* Work required
The data must be returned in full and exactly as given.

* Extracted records

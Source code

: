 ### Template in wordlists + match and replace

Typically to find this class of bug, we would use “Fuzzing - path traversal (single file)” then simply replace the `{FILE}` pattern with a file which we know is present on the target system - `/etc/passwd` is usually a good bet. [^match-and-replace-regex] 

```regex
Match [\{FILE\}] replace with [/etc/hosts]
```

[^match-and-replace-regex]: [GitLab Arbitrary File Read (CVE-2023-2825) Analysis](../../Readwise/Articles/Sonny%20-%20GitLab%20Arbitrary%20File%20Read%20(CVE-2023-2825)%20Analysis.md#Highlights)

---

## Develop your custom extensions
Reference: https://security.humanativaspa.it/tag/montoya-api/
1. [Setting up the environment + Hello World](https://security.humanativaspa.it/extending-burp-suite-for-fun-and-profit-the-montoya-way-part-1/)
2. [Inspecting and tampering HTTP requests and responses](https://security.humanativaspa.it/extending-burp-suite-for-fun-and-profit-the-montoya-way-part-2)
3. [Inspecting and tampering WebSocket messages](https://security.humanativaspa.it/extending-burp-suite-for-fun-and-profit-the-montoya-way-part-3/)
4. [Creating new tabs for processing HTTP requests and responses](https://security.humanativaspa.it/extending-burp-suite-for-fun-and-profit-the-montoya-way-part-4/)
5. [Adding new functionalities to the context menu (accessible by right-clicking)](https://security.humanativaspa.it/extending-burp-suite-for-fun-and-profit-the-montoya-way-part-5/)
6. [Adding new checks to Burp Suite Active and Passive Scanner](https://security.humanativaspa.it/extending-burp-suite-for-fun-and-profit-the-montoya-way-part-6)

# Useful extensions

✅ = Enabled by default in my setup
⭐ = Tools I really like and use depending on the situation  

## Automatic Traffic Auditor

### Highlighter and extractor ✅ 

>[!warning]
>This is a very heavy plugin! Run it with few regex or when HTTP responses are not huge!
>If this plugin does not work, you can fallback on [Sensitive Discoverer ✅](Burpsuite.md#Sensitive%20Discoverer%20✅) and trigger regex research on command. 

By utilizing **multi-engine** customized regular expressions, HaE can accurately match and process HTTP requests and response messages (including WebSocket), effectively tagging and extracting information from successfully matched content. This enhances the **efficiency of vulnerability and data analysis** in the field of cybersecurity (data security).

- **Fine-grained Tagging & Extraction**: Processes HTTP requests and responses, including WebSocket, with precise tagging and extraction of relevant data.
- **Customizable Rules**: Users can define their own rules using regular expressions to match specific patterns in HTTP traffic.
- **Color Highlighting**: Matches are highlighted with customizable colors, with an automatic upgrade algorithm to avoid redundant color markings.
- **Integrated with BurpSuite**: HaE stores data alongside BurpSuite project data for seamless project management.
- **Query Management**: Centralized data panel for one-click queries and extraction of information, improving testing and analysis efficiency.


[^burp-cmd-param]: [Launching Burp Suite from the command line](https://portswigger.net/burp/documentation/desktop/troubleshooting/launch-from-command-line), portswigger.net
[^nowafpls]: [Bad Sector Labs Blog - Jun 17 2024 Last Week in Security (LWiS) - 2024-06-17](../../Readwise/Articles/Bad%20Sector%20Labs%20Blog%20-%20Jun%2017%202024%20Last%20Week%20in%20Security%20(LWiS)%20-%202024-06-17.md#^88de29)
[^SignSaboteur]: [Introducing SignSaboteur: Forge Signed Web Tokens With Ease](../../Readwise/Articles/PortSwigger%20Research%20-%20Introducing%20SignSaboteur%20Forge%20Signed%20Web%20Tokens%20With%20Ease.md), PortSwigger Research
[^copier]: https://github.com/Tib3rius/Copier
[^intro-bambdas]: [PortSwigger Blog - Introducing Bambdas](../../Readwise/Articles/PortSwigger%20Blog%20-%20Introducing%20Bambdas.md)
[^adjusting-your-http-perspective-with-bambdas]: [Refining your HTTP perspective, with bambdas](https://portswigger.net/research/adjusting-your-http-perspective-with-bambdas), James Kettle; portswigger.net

* Finished task
Source code

: ### Template in wordlists + match and replace

Typically to find this class of bug, we would use “Fuzzing - path traversal (single file)” then simply replace the `{FILE}` pattern with a file which we know is present on the target system - `/etc/passwd` is usually a good bet. [^match-and-replace-regex] 

```regex
Match [\{FILE\}] replace with [/etc/hosts]
```

[^match-and-replace-regex]: [GitLab Arbitrary File Read (CVE-2023-2825) Analysis](../../Readwise/Articles/Sonny%20-%20GitLab%20Arbitrary%20File%20Read%20(CVE-2023-2825)%20Analysis.md#Highlights)

---

## Develop your custom extensions
Reference: https://security.humanativaspa.it/tag/montoya-api/
1. [Setting up the environment + Hello World](https://security.humanativaspa.it/extending-burp-suite-for-fun-and-profit-the-montoya-way-part-1/)
2. [Inspecting and tampering HTTP requests and responses](https://security.humanativaspa.it/extending-burp-suite-for-fun-and-profit-the-montoya-way-part-2)
3. [Inspecting and tampering WebSocket messages](https://security.humanativaspa.it/extending-burp-suite-for-fun-and-profit-the-montoya-way-part-3/)
4. [Creating new tabs for processing HTTP requests and responses](https://security.humanativaspa.it/extending-burp-suite-for-fun-and-profit-the-montoya-way-part-4/)
5. [Adding new functionalities to the context menu (accessible by right-clicking)](https://security.humanativaspa.it/extending-burp-suite-for-fun-and-profit-the-montoya-way-part-5/)
6. [Adding new checks to Burp Suite Active and Passive Scanner](https://security.humanativaspa.it/extending-burp-suite-for-fun-and-profit-the-montoya-way-part-6)

# Useful extensions

✅ = Enabled by default in my setup
⭐ = Tools I really like and use depending on the situation  

## Automatic Traffic Auditor

### Highlighter and extractor ✅ 

>[!warning]
>This is a very heavy plugin! Run it with few regex or when HTTP responses are not huge!
>If this plugin does not work, you can fallback on [Sensitive Discoverer ✅](Burpsuite.md#Sensitive%20Discoverer%20✅) and trigger regex research on command. 

By utilizing **multi-engine** customized regular expressions, HaE can accurately match and process HTTP requests and response messages (including WebSocket), effectively tagging and extracting information from successfully matched content. This enhances the **efficiency of vulnerability and data analysis** in the field of cybersecurity (data security).

- **Fine-grained Tagging & Extraction**: Processes HTTP requests and responses, including WebSocket, with precise tagging and extraction of relevant data.
- **Customizable Rules**: Users can define their own rules using regular expressions to match specific patterns in HTTP traffic.
- **Color Highlighting**: Matches are highlighted with customizable colors, with an automatic upgrade algorithm to avoid redundant color markings.
- **Integrated with BurpSuite**: HaE stores data alongside BurpSuite project data for seamless project management.
- **Query Management**: Centralized data panel for one-click queries and extraction of information, improving testing and analysis efficiency.


[^burp-cmd-param]: [Launching Burp Suite from the command line](https://portswigger.net/burp/documentation/desktop/troubleshooting/launch-from-command-line), portswigger.net
[^nowafpls]: [Bad Sector Labs Blog - Jun 17 2024 Last Week in Security (LWiS) - 2024-06-17](../../Readwise/Articles/Bad%20Sector%20Labs%20Blog%20-%20Jun%2017%202024%20Last%20Week%20in%20Security%20(LWiS)%20-%202024-06-17.md#^88de29)
[^SignSaboteur]: [Introducing SignSaboteur: Forge Signed Web Tokens With Ease](../../Readwise/Articles/PortSwigger%20Research%20-%20Introducing%20SignSaboteur%20Forge%20Signed%20Web%20Tokens%20With%20Ease.md), PortSwigger Research
[^copier]: https://github.com/Tib3rius/Copier
[^intro-bambdas]: [PortSwigger Blog - Introducing Bambdas](../../Readwise/Articles/PortSwigger%20Blog%20-%20Introducing%20Bambdas.md)
[^adjusting-your-http-perspective-with-bambdas]: [Refining your HTTP perspective, with bambdas](https://portswigger.net/research/adjusting-your-http-perspective-with-bambdas), James Kettle; portswigger.net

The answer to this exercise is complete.